On 04/25/2013 10:22 AM, Jan Lieskovsky wrote:
> Hello Kurt, Steve, vendors,
> 
> a security flaw was found in the way autojump, a tool for faster
> filesystem navigation from the command line, used to honour content
> of custom_install directory when global and local autojump
> installations were not found, and $SHELL variable was unset or set
> to different value than bash or zsh. If an unsuspecting autojump
> user was tricked into running autojump script from the directory a
> local attacker has write access to, this flaw could be used for
> arbitrary (Python) code execution with the privileges of the user 
> running the autojump binary / script.
> 
> Relevant (final) upstream patches are as follows: [1]

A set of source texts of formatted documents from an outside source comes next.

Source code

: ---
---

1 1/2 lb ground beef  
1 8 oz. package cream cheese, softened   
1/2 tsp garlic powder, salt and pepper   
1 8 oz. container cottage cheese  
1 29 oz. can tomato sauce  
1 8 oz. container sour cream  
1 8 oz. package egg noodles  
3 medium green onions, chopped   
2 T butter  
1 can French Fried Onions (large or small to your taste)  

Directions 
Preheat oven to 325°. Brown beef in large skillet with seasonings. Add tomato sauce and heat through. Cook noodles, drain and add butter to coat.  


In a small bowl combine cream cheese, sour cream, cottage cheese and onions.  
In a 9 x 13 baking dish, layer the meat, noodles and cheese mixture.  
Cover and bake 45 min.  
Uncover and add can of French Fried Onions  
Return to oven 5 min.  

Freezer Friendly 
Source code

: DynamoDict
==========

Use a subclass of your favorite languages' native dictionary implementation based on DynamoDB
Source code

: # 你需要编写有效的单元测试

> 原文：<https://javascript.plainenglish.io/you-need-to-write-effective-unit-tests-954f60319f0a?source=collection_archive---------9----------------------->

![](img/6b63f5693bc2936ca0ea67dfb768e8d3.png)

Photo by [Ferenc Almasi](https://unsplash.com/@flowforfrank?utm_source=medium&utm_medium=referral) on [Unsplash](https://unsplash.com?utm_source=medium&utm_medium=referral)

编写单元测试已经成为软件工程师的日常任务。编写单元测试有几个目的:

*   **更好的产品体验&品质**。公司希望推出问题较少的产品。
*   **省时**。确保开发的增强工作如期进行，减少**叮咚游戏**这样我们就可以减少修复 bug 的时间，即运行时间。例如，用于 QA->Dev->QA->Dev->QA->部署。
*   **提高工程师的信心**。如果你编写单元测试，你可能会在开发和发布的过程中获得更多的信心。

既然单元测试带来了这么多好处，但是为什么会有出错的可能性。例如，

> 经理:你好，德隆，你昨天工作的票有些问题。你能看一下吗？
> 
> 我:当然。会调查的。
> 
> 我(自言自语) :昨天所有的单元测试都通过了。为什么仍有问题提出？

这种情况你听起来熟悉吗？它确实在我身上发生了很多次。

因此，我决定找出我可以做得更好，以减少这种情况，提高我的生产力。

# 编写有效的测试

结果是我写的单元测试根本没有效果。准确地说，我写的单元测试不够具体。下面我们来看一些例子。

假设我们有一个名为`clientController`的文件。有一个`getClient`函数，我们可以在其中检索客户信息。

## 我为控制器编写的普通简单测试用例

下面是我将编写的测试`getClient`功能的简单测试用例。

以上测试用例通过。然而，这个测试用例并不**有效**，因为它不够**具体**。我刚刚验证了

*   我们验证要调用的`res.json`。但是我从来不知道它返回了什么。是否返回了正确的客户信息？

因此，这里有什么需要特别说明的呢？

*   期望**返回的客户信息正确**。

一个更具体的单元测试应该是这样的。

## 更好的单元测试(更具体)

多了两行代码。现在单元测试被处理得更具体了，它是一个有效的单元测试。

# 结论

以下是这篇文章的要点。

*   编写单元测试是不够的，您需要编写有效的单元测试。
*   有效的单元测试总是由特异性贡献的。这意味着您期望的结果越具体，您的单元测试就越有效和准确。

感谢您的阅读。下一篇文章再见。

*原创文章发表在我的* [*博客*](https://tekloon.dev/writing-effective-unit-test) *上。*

> https://github.com/joelthelion/autojump/commit/ad09ee27d402be797b3456abff6edeb4291edfec
>
> 
[2]
https://github.com/joelthelion/autojump/commit/c763b2afadb188ab52849c21d43d2e8fe5b8800a
> 
> References: [3] https://bugzilla.redhat.com/show_bug.cgi?id=950777
> 
> Credit: This issue was found and reported to Red Hat Bugzilla [3]
> by Zbigniew Jędrzejewski-Szmek. Thanks also goes to Jan Pokorny for
> bringing this one to my attention, and to William Ting of autojump
> upstream for promptly fixing the issue.
> 
> Could you allocate a CVE identifier for this?
> 
> Thank you && Regards, Jan. -- Jan iankko Lieskovsky / Red Hat
> Security Response Team
> 

Please use CVE-2013-2012 for this issue.

- -- 
Kurt Seifried Red Hat Security Response Team (SRT)

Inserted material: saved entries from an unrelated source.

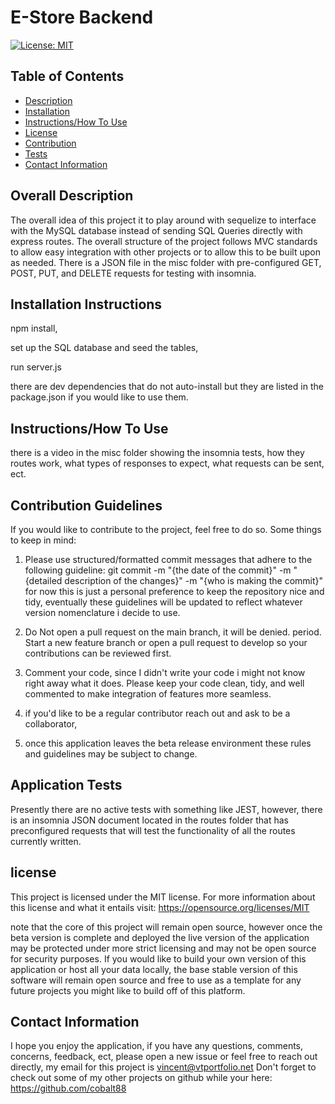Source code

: 
# E-Store Backend

[![License: MIT](https://img.shields.io/badge/License-MIT-yellow.svg)](https://opensource.org/licenses/MIT)

 ## Table of Contents

- [Description](#overall-description)
- [Installation](#installation-instructions)
- [Instructions/How To Use](#instructions/how-to-use)
- [License](#license)
- [Contribution](#contribution-guidelines)
- [Tests](#application-tests)
- [Contact Information](#contact-information)



 ## Overall Description 

The overall idea of this project it to play around with sequelize to interface with the MySQL database instead of sending SQL Queries directly with express routes. The overall structure of the project follows MVC standards to allow easy integration with other projects or to allow this to be built upon as needed. There is a JSON file in the misc folder with pre-configured GET, POST, PUT, and DELETE requests for testing with insomnia.

 ## Installation Instructions

npm install, 

set up the SQL database and seed the tables,

run server.js

there are dev dependencies that do not auto-install but they are listed in the package.json if you would like to use them.

 ## Instructions/How To Use

there is a video in the misc folder showing the insomnia tests, how they routes work, what types of responses to expect, what requests can be sent, ect. 

 ## Contribution Guidelines
 If you would like to contribute to the project, feel free to do so. Some things to keep in mind:

 1. Please use structured/formatted commit messages that adhere to the following guideline: git commit -m "{the date of the commit}" -m "{detailed description of the changes}" -m "{who is making the commit}"
 for now this is just a personal preference to keep the repository nice and tidy, eventually these guidelines will be updated to reflect whatever version nomenclature i decide to use. 

 2. Do Not open a pull request on the main branch, it will be denied. period. Start a new feature branch or open a pull request to develop so your contributions can be reviewed first. 

 3. Comment your code, since I didn't write your code i might not know right away what it does. Please keep your code clean, tidy, and well commented to make integration of features more seamless. 

 4. if you'd like to be a regular contributor reach out and ask to be a collaborator, 

 5. once this application leaves the beta release environment these rules and guidelines may be subject to change.

 ## Application Tests

Presently there are no active tests with something like JEST, however, there is an insomnia JSON document located in the routes folder that has preconfigured requests that will test the functionality of all the routes currently written. 

## license
  This project is licensed under the MIT license.
  For more information about this license and what it entails visit: https://opensource.org/licenses/MIT

  note that the core of this project will remain open source, however once the beta version is complete and deployed the live version of the application may be protected under more strict licensing and may not be open source for security purposes. If you would like to build your own version of this application or host all your data locally, the base stable version of this software will remain open source and free to use as a template for any future projects you might like to build off of this platform.  

 ## Contact Information
I hope you enjoy the application, if you have any questions, comments, concerns, feedback, ect, 
please open a new issue or feel free to reach out directly, my email for this project is vincent@vtportfolio.net
Don't forget to check out some of my other projects on github while your here: https://github.com/cobalt88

PGP: 0x5E267993 A90B F995 7350 148F 66BF 7554 160D 4553 5E26 7993
-----BEGIN PGP SIGNATURE-----
Version: GnuPG v1.4.13 (GNU/Linux)

iQIcBAEBAgAGBQJReXR+AAoJEBYNRVNeJnmTCr4P/jpGf2Z6HSi5B3Kx+a3bVum7
x5Q+ScJbiFCAUYKEKJz+vChbkgw4UBhd2MGE4r25NvTM/72XsSlKd7ceq85Cvx/h
5v6g2+dFh8aI2Qc0aq/t3Mr04qWzSngTAwBVZLSc5NIz0mmy4xd8VbMNHlowV7IY
VFaRFe4sUFbx+hZi6kwQ8W9HdJ5sx4yxEZHqyAuUx/5XB3xrXyB6d80vDxAO2R0z
qfriGh0mYr2DM6A0LznW3MnxPTAKRqOclR1rKqcHWOk7Db8ZBWpxJDDfIUtGGLkN
EEJ/5oRPNCxu5OwVRM7tg2jlT4PTbAWY1hGdCAGqnHeIcwXsjdU+aRE/VYnXvxGd
MJz8sDJhVm4t27rapStIjFNBtORVgw9lC5whKs/CWEY+8wQYJI+fFw08YRhz3JvA
fH61zwNsmCxehjgjVSrJZECZN2Qb6s7B8d/hVPT4FsYdigCsqON9UiCcr6rxl0dK
1P5GSGq/17uVPGrfJCAnruovXOj3gubIsm43uehWtmHeoMFvwLN69IE/4B2EQvRj
m7HfYE6hnEBlARxO2am/Xz1fW7rYblu8IRkKIPuHAVJBaKyIeYRAg3cuEdgGLpKG
BSbL1rrLVIlXa2or2c1Jlflo/JTwktreDTCyL3U14MEpgE+HkNSGYb8ryv8ISSpX
51NsFEhtTbaC/RcoF57I
=jWFO
-----END PGP SIGNATURE-----
[prev in list] [next in list] [prev in thread] [next in thread]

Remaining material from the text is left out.